**What is expected**
Filter the records below, keeping only lines with the string "Example".

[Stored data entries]

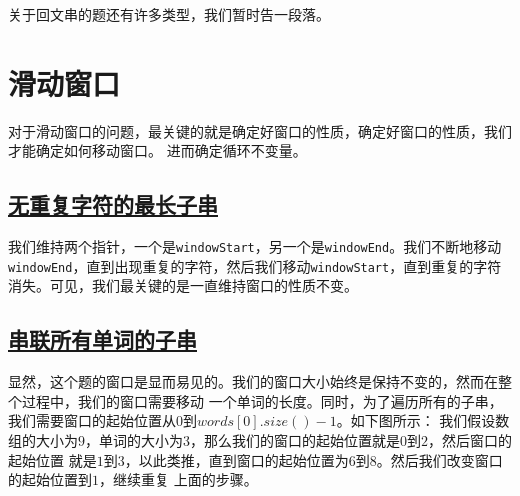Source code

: \documentclass[../../main.tex]{subfiles}
\begin{document}
\begin{kaobox}[title=小结]
  关于回文串的题还有许多类型，我们暂时告一段落。
\end{kaobox}

\section{滑动窗口}

对于滑动窗口的问题，最关键的就是确定好窗口的性质，确定好窗口的性质，我们才能确定如何移动窗口。
进而确定循环不变量。

\subsection{\href{https://leetcode.cn/problems/longest-substring-without-repeating-characters/}
{无重复字符的最长子串}}

我们维持两个指针，一个是\texttt{windowStart}，另一个是\texttt{windowEnd}。我们不断地移动
\texttt{windowEnd}，直到出现重复的字符，然后我们移动\texttt{windowStart}，直到重复的字符
消失。可见，我们最关键的是一直维持窗口的性质不变。



\subsection{\href{https://leetcode.cn/problems/substring-with-concatenation-of-all-words/}
{串联所有单词的子串}}

显然，这个题的窗口是显而易见的。我们的窗口大小始终是保持不变的，然而在整个过程中，我们的窗口需要移动
一个单词的长度。同时，为了遍历所有的子串，我们需要窗口的起始位置从$0$到$words[0].size() - 1$。如下图所示：
我们假设数组的大小为$9$，单词的大小为$3$，那么我们的窗口的起始位置就是$0$到$2$，然后窗口的起始位置
就是$1$到$3$，以此类推，直到窗口的起始位置为$6$到$8$。然后我们改变窗口的起始位置到$1$，继续重复
上面的步骤。


\end{document}
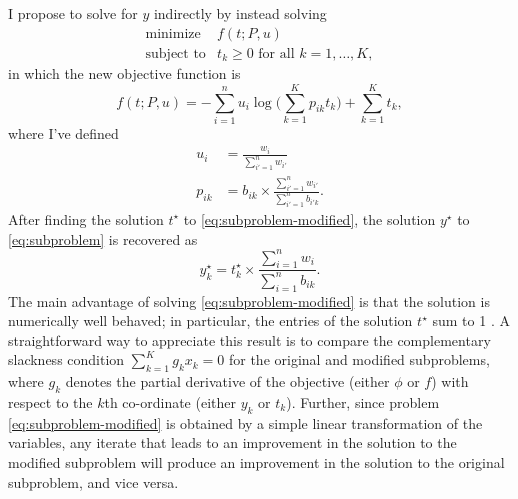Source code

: \documentclass[final]{siamart171218}
\begin{document}
I propose to solve for $y$ indirectly by instead solving
\begin{equation}
\begin{array}{ll}
\mbox{minimize}   & f(t; P, u) \\
\mbox{subject to} & \mbox{$t_k \geq 0$ for all $k = 1, \ldots, K$},
\label{eq:subproblem-modified}
\end{array}
\end{equation}
in which the new objective function is
\begin{equation}
f(t; P, u) =
    - \sum_{i=1}^n u_i \log\big({\textstyle \sum_{k=1}^K p_{ik} t_k}\big)
    + \sum_{k=1}^K t_k,
\end{equation}
where I've defined
\begin{align*}
u_i    &= \frac{w_i}{\sum_{i'=1}^n w_{i'}} \\
p_{ik} &= b_{ik} \times \frac{\sum_{i'=1}^n w_{i'}}{\sum_{i'=1}^n b_{i'k}}.
\end{align*}
After finding the solution $t^{\star}$ to
\eqref{eq:subproblem-modified}, the solution $y^{\star}$ to
\eqref{eq:subproblem} is recovered as
\begin{equation}
y_k^{\star} = t_k^{\star} \times
  \frac{\sum_{i=1}^n w_i}{\sum_{i=1}^n b_{ik}}.
\end{equation}
The main advantage of solving \eqref{eq:subproblem-modified} is that
the solution is numerically well behaved; in particular, the entries
of the solution $t^{\star}$ sum to 1 \cite{kim-2019}. A
straightforward way to appreciate this result is to compare the
complementary slackness condition $\sum_{k=1}^K g_k x_k = 0$ for the
original and modified subproblems, where $g_k$ denotes the partial
derivative of the objective (either $\phi$ or $f$) with respect to the
$k$th co-ordinate (either $y_k$ or $t_k$). Further, since problem
\eqref{eq:subproblem-modified} is obtained by a simple linear
transformation of the variables, any iterate that leads to an
improvement in the solution to the modified subproblem will produce an
improvement in the solution to the original subproblem, and vice
versa.



\end{document}
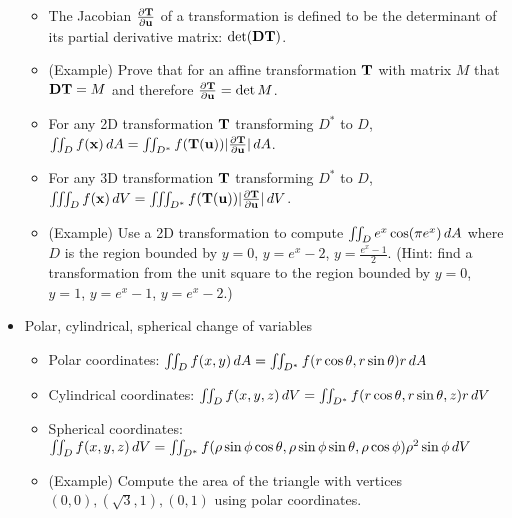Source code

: \documentclass[11pt]{article}
\begin{document}
\begin{itemize}
\begin{itemize}
      \item The Jacobian \(\frac{\partial \mathbf{T}}{\partial \mathbf{u}}\) of a transformation
            is defined to be the determinant of its partial derivative matrix:
            \(\det(\mathbf{D}\mathbf{T})\).
      \item (Example) Prove that for an affine transformation \(\mathbf{T}\) with
            matrix \(M\) that \(\mathbf{D}\mathbf{T}=M\) and therefore
            \(\frac{\partial\mathbf{T}}{\partial\mathbf{u}}=\det M\).
      \item For any 2D transformation \(\mathbf{T}\)
            transforming \(D^*\) to \(D\),
            \(
              \iint_D f(\mathbf{x})\,d A
                =
              \iint_{D^*}f(\mathbf{T}(\mathbf{u}))|\frac{\partial\mathbf{T}}{\partial\mathbf{u}}|\,d A
            \).
      \item For any 3D transformation \(\mathbf{T}\)
            transforming \(D^*\) to \(D\),
            \(
              \iiint_D f(\mathbf{x})\,d V
                =
              \iiint_{D^*}f(\mathbf{T}(\mathbf{u}))|\frac{\partial\mathbf{T}}{\partial\mathbf{u}}|\,d V
            \).
      \item (Example) Use a 2D transformation to compute
            \(\iint_D e^x\cos(\pi e^x)\,d{A}\) where
            \(D\) is the region
            bounded by \(y=0\), \(y=e^x-2\), \(y=\frac{e^x-1}{2}\).
            (Hint: find a transformation from the unit square to the
            region bounded by \(y=0\),
            \(y=1\), \(y=e^x-1\), \(y=e^x-2\).)
    \end{itemize}
  \item Polar, cylindrical, spherical change of variables
    \begin{itemize}
      \item Polar coordinates:
            \(
              \iint_D f(x,y)\,d A
                =
              \iint_{D^*}f(r\cos\theta,r\sin\theta)r\,d A
            \)
      \item Cylindrical coordinates:
            \(
              \iint_D f(x,y,z)\,d V
                =
              \iint_{D^*}f(r\cos\theta,r\sin\theta,z)r\,d V
            \)
      \item Spherical coordinates:
            \(
              \iint_D f(x,y,z)\,d V
                =
              \iint_{D^*} f(
                \rho\sin\phi\cos\theta,
                \rho\sin\phi\sin\theta,
                \rho\cos\phi
              )\rho^2\sin\phi\,d V
            \)
      \item (Example) Compute the area of the triangle with vertices
            \((0,0),(\sqrt 3,1),(0,1)\) using polar coordinates.

\end{itemize}
\end{itemize}
\end{document}
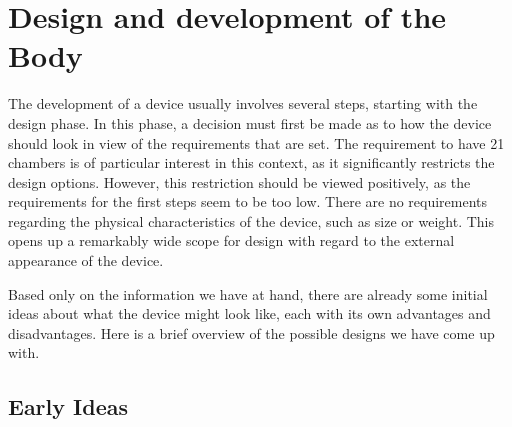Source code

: \section{Design and development of the Body}\label{sec:Bodydesign}
The development of a device usually involves several steps, starting with the design phase. In this phase, a decision must first be made as to how the device should look in view of the requirements that are set. The requirement to have 21 chambers is of particular interest in this context, as it significantly restricts the design options. However, this restriction should be viewed positively, as the requirements for the first steps seem to be too low. There are no requirements regarding the physical characteristics of the device, such as size or weight. This opens up a remarkably wide scope for design with regard to the external appearance of the device.

Based only on the information we have at hand, there are already some initial ideas about what the device might look like, each with its own advantages and disadvantages. Here is a brief overview of the possible designs we have come up with.

\subsection{Early Ideas}
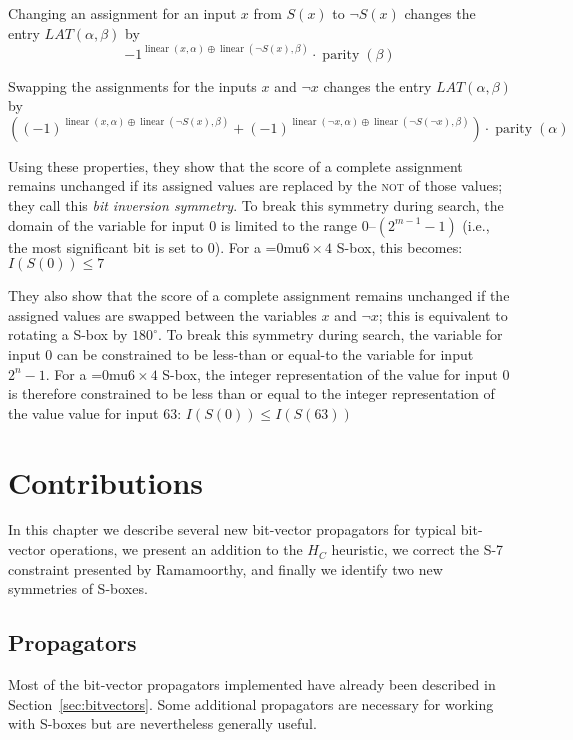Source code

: \documentclass[a4paper,10pt,twoside,openright]{book}
\renewcommand{\sc}[1]{\textsc{\lowercase{#1}}}
\newcommand*\sixbyfour{\begingroup\medmuskip=0mu\relax$6 \times 4$\endgroup}
\DeclareMathOperator{\parity}{parity}
\DeclareMathOperator{\lin}{linear}
\begin{document}
Changing an assignment for an input $x$ from $S(x)$ to $\lnot S(x)$ changes the entry $\mathit{LAT}(\alpha,\beta)$ by
\[-1^{\lin(x,\alpha) \oplus \lin(\lnot S(x), \beta)} \cdot \parity(\beta) \]

Swapping the assignments for the inputs $x$ and $\lnot x$
changes the entry $\mathit{LAT}(\alpha,\beta)$ by
\[
    \left(
        (-1)^{\lin(x,\alpha) \oplus \lin(\lnot S(x), \beta)} 
        +
        (-1)^{\lin(\lnot x,\alpha) \oplus \lin(\lnot S(\lnot x), \beta)} 
    \right)
    \cdot 
    \parity(\alpha) 
\]

Using these properties, 
they show that the score of a complete assignment remains unchanged if 
its assigned values are replaced by the \sc{NOT} of those values;
they call this \textit{bit inversion symmetry}.
To break this symmetry during search, the domain of the variable for input $0$ is limited to the range $0$--$(2^{m-1}-1)$ (i.e., the most significant bit is set to $0$).
For a \sixbyfour{} S-box, this becomes: $I(S(0)) \leq 7$

They also show that the score of a complete assignment remains unchanged if 
the assigned values are swapped between the variables $x$ and $\lnot x$;
this is equivalent to rotating a S-box by $180^{\circ}$\negthinspace.
To break this symmetry during search, the variable for input $0$ 
can be constrained to be less-than or equal-to the variable for input $2^n-1$.
For a \sixbyfour{} S-box, the 
integer representation of the
value for input $0$ is therefore constrained
to be less than or equal to the 
integer representation of the value
value for input $63$: 
$I(S(0)) \leq I(S(63))$

\chapter{Contributions}
\label{sec:contributions}
In this chapter we describe several new bit-vector propagators for typical
bit-vector operations,
we present an addition to the $H_C$ heuristic,
we correct the S-7 constraint presented by Ramamoorthy,
and finally we identify two new symmetries of S-boxes.

\section{Propagators}
\label{sec:propagators}
Most of the bit-vector propagators implemented have already been described in Section~\ref{sec:bitvectors}. Some additional propagators are necessary for working with S-boxes but are nevertheless generally useful.
\end{document}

**Response to the exercise**
      \item (Example) Prove that for an affine transformation \(\mathbf{T}\) with
      \item (Example) Use a 2D transformation to compute
      \item (Example) Compute the area of the triangle with vertices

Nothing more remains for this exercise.